WORK ORDER. Could the listing below be returned exactly, with its pictures left out?

INPUT DATA.
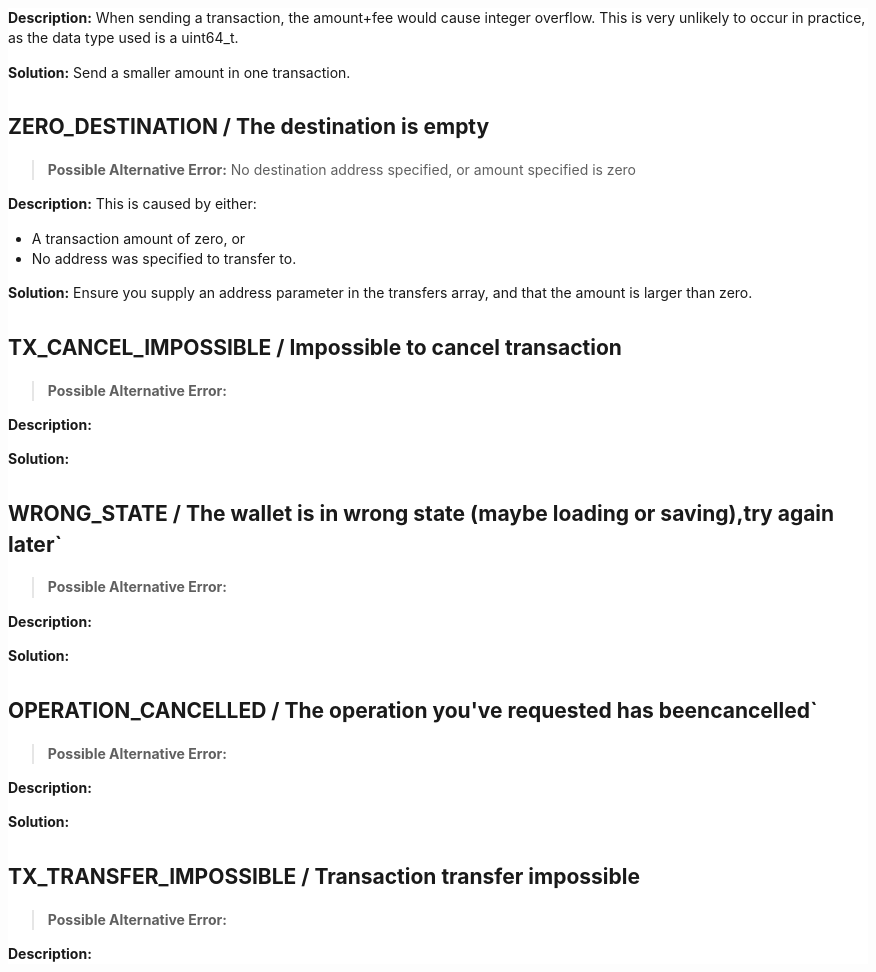 **Description:**
When sending a transaction, the amount+fee would cause integer overflow. This is very unlikely to occur in practice, as the data type used is a uint64_t.

**Solution:**
Send a smaller amount in one transaction.

## ZERO_DESTINATION / The destination is empty
>**Possible Alternative Error:**
No destination address specified, or amount specified is zero

**Description:**
This is caused by either:
* A transaction amount of zero, or
* No address was specified to transfer to.

**Solution:**
Ensure you supply an address parameter in the transfers array, and that the amount is larger than zero.

>
## TX_CANCEL_IMPOSSIBLE / Impossible to cancel transaction
>**Possible Alternative Error:**
>

**Description:**

**Solution:**

## WRONG_STATE / The wallet is in wrong state (maybe loading or saving),try again later`
>**Possible Alternative Error:**
>

**Description:**

**Solution:**

## OPERATION_CANCELLED / The operation you've requested has beencancelled`
>**Possible Alternative Error:**
>

**Description:**

**Solution:**

## TX_TRANSFER_IMPOSSIBLE / Transaction transfer impossible
>**Possible Alternative Error:**
>

**Description:**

RESULT FOR THIS TASK.
 **Description:**
When sending a transaction, the amount+fee would cause integer overflow. This is very unlikely to occur in practice, as the data type used is a uint64_t.

**Solution:**
Send a smaller amount in one transaction.

## ZERO_DESTINATION / The destination is empty
>**Possible Alternative Error:**
No destination address specified, or amount specified is zero

**Description:**
This is caused by either:
* A transaction amount of zero, or
* No address was specified to transfer to.

**Solution:**
Ensure you supply an address parameter in the transfers array, and that the amount is larger than zero.

>
## TX_CANCEL_IMPOSSIBLE / Impossible to cancel transaction
>**Possible Alternative Error:**
>

**Description:**

**Solution:**

## WRONG_STATE / The wallet is in wrong state (maybe loading or saving),try again later`
>**Possible Alternative Error:**
>

**Description:**

**Solution:**

## OPERATION_CANCELLED / The operation you've requested has beencancelled`
>**Possible Alternative Error:**
>

**Description:**

**Solution:**

## TX_TRANSFER_IMPOSSIBLE / Transaction transfer impossible
>**Possible Alternative Error:**
>

**Description:**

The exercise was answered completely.